▶ **Data for this exercise**
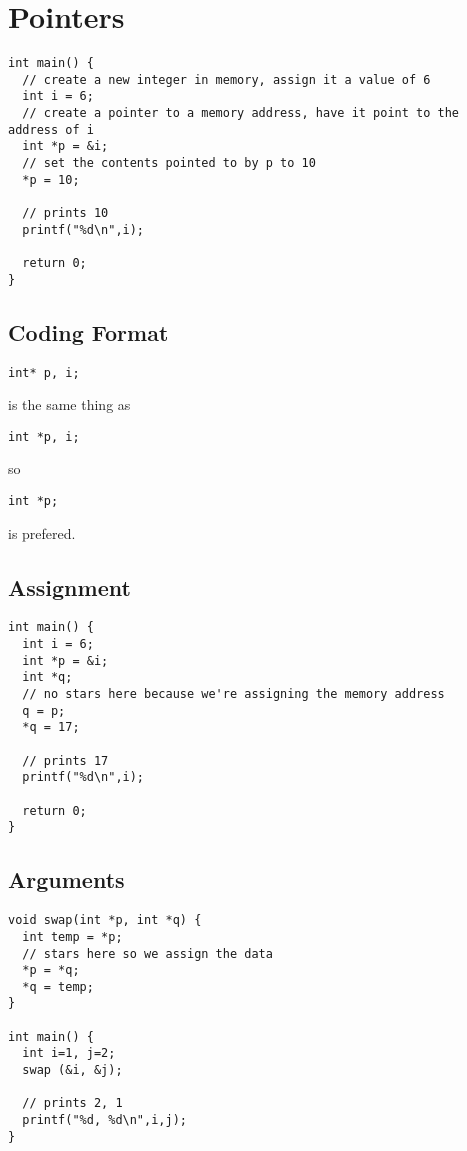 \documentclass[12pt]{article}
\begin{document}
\section*{Pointers}
\begin{verbatim}
int main() {
  // create a new integer in memory, assign it a value of 6
  int i = 6;
  // create a pointer to a memory address, have it point to the address of i
  int *p = &i;
  // set the contents pointed to by p to 10
  *p = 10;

  // prints 10
  printf("%d\n",i);

  return 0;
}
\end{verbatim}

\subsection*{Coding Format}
\begin{verbatim}int* p, i;\end{verbatim} is the same thing as \begin{verbatim}int *p, i;\end{verbatim} so \begin{verbatim}int *p;\end{verbatim} is prefered.

\subsection*{Assignment}
\begin{verbatim}
int main() {
  int i = 6;
  int *p = &i;
  int *q;
  // no stars here because we're assigning the memory address
  q = p;
  *q = 17;

  // prints 17
  printf("%d\n",i);

  return 0;
}
\end{verbatim}

\subsection*{Arguments}
\begin{verbatim}
void swap(int *p, int *q) {
  int temp = *p;
  // stars here so we assign the data
  *p = *q;
  *q = temp;
}

int main() {
  int i=1, j=2;
  swap (&i, &j);

  // prints 2, 1
  printf("%d, %d\n",i,j);
}
\end{verbatim}
\end{document}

▶ **Assignment**
Exact wording is required throughout: write out all the records, but no pictures.

▶ **Solution**
 \documentclass[12pt]{article}
\begin{document}
\section*{Pointers}
\begin{verbatim}
int main() {
  // create a new integer in memory, assign it a value of 6
  int i = 6;
  // create a pointer to a memory address, have it point to the address of i
  int *p = &i;
  // set the contents pointed to by p to 10
  *p = 10;

  // prints 10
  printf("%d\n",i);

  return 0;
}
\end{verbatim}

\subsection*{Coding Format}
\begin{verbatim}int* p, i;\end{verbatim} is the same thing as \begin{verbatim}int *p, i;\end{verbatim} so \begin{verbatim}int *p;\end{verbatim} is prefered.

\subsection*{Assignment}
\begin{verbatim}
int main() {
  int i = 6;
  int *p = &i;
  int *q;
  // no stars here because we're assigning the memory address
  q = p;
  *q = 17;

  // prints 17
  printf("%d\n",i);

  return 0;
}
\end{verbatim}

\subsection*{Arguments}
\begin{verbatim}
void swap(int *p, int *q) {
  int temp = *p;
  // stars here so we assign the data
  *p = *q;
  *q = temp;
}

int main() {
  int i=1, j=2;
  swap (&i, &j);

  // prints 2, 1
  printf("%d, %d\n",i,j);
}
\end{verbatim}
\end{document}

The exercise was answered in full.